By: Theresa Clift
August 12, 2020 —
A record number of homeless people died in Sacramento County last year, with Black people taking up a disproportionate share of the deaths, according to an annual report from homeless activists.
The report released today from the Sacramento Regional Coalition to End Homelessness showed 138 homeless people died in 2019 — six more deaths than in 2018. On average, a homeless person died about every two and a half days last year in Sacramento County.
The report also shows that methamphetamine overdoses were the leading cause of death among the homeless, and that the number of homeless women who died continues to rise in the county.
The number of homeless people who have died each year has increased since 2016, when 71 homeless died. In 2017, the number jumped to 124. In 2018, it continued to climb to 132.
The number of Black homeless people who died in 2019 made up 28% of the total — up from 19% between 2017 and 2018, according to the report. Black people make up 13% of the county’s population.
That statistic comes amid a national movement to address inequities Black communities have been suffering from for decades, including police brutality, higher poverty rates, and higher death rates from the coronavirus.
During a homeless count conducted in January 2019, volunteers talked to about 500 of the 5,570 estimated homeless people living in Sacramento County. They found homelessness was disproportionately impacting the Black community. Thirty-four percent of the homeless people were Black.
The Sacramento Regional Coalition to End Homelessness, which publishes the report each year using coroner data, expressed support for the mayor’s plan to order 500 tiny homes and place them at small temporary “Safe Ground” encampments scattered around the city. The council could approve that plan this month.

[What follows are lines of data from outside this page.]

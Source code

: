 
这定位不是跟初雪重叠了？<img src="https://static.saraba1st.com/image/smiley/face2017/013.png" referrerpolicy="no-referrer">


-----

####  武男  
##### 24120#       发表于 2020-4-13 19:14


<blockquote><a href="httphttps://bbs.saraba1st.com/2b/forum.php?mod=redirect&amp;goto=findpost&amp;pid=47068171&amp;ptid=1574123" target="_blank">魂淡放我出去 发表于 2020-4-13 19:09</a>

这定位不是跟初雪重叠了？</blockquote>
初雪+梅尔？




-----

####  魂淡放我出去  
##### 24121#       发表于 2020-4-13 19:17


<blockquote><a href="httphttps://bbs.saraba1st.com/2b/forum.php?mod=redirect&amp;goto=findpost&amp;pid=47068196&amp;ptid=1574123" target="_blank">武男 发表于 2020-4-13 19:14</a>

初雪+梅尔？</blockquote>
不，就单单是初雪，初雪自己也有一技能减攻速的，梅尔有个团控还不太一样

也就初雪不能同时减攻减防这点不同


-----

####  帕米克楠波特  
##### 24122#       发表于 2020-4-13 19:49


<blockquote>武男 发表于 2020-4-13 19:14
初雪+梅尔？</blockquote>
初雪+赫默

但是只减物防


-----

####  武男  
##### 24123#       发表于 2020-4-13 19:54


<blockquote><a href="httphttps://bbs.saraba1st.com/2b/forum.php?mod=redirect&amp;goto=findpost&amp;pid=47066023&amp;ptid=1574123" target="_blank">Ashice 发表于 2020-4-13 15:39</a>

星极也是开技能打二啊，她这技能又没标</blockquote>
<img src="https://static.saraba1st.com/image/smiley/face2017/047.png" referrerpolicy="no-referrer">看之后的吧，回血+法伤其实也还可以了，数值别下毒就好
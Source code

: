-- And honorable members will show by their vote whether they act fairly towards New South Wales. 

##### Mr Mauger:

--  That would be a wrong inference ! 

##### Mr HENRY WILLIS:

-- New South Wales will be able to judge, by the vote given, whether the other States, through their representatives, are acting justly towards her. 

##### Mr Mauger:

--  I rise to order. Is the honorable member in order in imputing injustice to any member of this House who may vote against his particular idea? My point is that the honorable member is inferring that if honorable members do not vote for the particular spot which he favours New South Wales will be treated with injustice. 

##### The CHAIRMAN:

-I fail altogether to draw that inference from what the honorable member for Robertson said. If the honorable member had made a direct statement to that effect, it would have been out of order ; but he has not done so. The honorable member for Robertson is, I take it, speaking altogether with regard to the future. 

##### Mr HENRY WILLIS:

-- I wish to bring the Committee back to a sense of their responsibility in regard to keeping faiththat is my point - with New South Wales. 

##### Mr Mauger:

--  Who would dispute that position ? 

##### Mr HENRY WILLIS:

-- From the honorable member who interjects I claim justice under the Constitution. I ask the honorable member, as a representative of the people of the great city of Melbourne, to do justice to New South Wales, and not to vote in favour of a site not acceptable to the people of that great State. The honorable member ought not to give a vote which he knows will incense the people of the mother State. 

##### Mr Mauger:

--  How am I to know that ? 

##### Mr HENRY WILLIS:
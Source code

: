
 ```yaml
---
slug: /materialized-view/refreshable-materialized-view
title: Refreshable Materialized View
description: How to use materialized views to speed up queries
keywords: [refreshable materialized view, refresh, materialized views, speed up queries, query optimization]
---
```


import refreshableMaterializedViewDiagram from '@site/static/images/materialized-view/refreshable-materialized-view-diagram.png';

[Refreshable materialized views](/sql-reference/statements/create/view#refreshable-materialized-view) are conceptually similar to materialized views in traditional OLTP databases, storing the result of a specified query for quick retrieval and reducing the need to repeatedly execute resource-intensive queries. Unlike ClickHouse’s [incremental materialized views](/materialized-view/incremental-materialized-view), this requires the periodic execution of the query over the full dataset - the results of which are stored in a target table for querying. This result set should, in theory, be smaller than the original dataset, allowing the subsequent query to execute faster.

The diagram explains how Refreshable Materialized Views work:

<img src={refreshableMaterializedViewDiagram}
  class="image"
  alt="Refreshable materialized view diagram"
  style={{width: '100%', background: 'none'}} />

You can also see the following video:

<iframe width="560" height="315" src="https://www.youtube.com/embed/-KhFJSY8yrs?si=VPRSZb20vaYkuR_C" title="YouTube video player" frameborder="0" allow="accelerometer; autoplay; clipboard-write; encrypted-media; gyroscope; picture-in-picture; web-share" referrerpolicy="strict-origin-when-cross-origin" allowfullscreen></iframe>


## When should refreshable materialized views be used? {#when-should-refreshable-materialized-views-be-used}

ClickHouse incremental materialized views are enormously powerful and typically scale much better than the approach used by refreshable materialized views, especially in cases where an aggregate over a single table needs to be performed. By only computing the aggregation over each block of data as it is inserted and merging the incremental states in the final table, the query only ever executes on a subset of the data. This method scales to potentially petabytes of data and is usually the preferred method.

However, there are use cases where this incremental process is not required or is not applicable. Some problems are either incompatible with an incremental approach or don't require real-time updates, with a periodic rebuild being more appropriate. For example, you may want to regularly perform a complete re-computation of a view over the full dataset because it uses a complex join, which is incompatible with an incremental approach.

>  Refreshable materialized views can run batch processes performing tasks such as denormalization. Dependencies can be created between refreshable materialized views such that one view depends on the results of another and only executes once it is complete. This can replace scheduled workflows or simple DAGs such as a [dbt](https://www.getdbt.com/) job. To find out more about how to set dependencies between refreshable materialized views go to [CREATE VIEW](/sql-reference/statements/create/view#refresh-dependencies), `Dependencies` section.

The organization also urged local officials to create a committee to address systemic racism as it relates to homelessness; allocate $10 million in federal coronavirus dollars to rental assistance; build a shelter in each council district; and open a long-awaited parking lot for people to sleep safely in their vehicles.
The group also is urging local officials to follow the lead of the Los Angeles Homeless Services Authority and create a committee “charged with coming up with recommendations that address racism, discrimination and unconscious bias in our public systems,” the report said.
The committee should include people of color who have experienced homelessness to ensure the programs and services meet the needs of those they are intended to serve, the report said.
“I think it is long overdue for Sacramento Steps Forward, the city and the county to address systemic racism as it relates to homelessness in our community and promote racial equity in the homeless service system as well as public policies,” SRCEH executive director Bob Erlenbusch said.
METH-RELATED DEATHS INCREASE SIGNIFICANTLY
Forty-three homeless people died of methamphetamine overdoses in 2019, according to the report. That’s up from 28 who died from meth overdose in 2018. It comprised 80% of all alcohol and substance abuse deaths last year.
There are few places in Sacramento for homeless people who are suffering from meth overdose to go besides jail or the hospital.
The city recently spent $1 million in federal coronavirus stimulus funds for a meth sobering center and detox facility, planned to open in the central city next month, City Councilman Jeff Harris said.
“This is a huge issue among the homeless population and now that we know it’s causing the increased mortality we have to address it in great fervor,” Harris said.
The facility, in partnership with Wellspace Health, will be able to serve about 20 people at a time, and they will cycle through in less than a day, Harris said.
In addition, the county should implement a recommendation from its meth coalition and expand funding for alcohol and drug treatment as well as mental health programs, the report said.
Thirty-three homeless women died in 2019 — 26% of the total. The percentage of women who die each year out of the total number of homeless deaths has continued to increase since 2016, when 18% of the deaths were women.
Of all large metropolitan areas in the country, Sacramento has the highest percentage of homeless families sleeping outdoors, a federal report earlier this year found.
The city is opening a 100-bed shelter for women in Meadowview this year, which was originally set to open during the winter.
Nonprofit Loaves and Fishes’ Maryhouse facility offers daytime services for women, such as showers, diapers, wipes and menstrual supplies. But a staff coronavirus infection has closed the facility for two weeks, said Shannon Dominguez-Stevens, Maryhouse director.
Dominguez-Stevens said more people have been showing up to Maryhouse for services since the pandemic started. Several have said they have been recently evicted, despite a city and state moratorium on evictions for those financially impacted by the virus.
She also hears many stories of violence. Blunt force head injuries were the cause of 27 of the deaths in 2019, the report said.
“Not a day goes by we don’t have women coming to us to report physical violence, sexual violence or domestic partner violence,” Dominguez-Stevens said. “People at the city and county level need to lean into the expertise of those of us who are working on the ground with these women experiencing homelessness.”
She added, “We need to remember these women are people with hopes and dreams and desires. They deserve just as much support as a housed person.”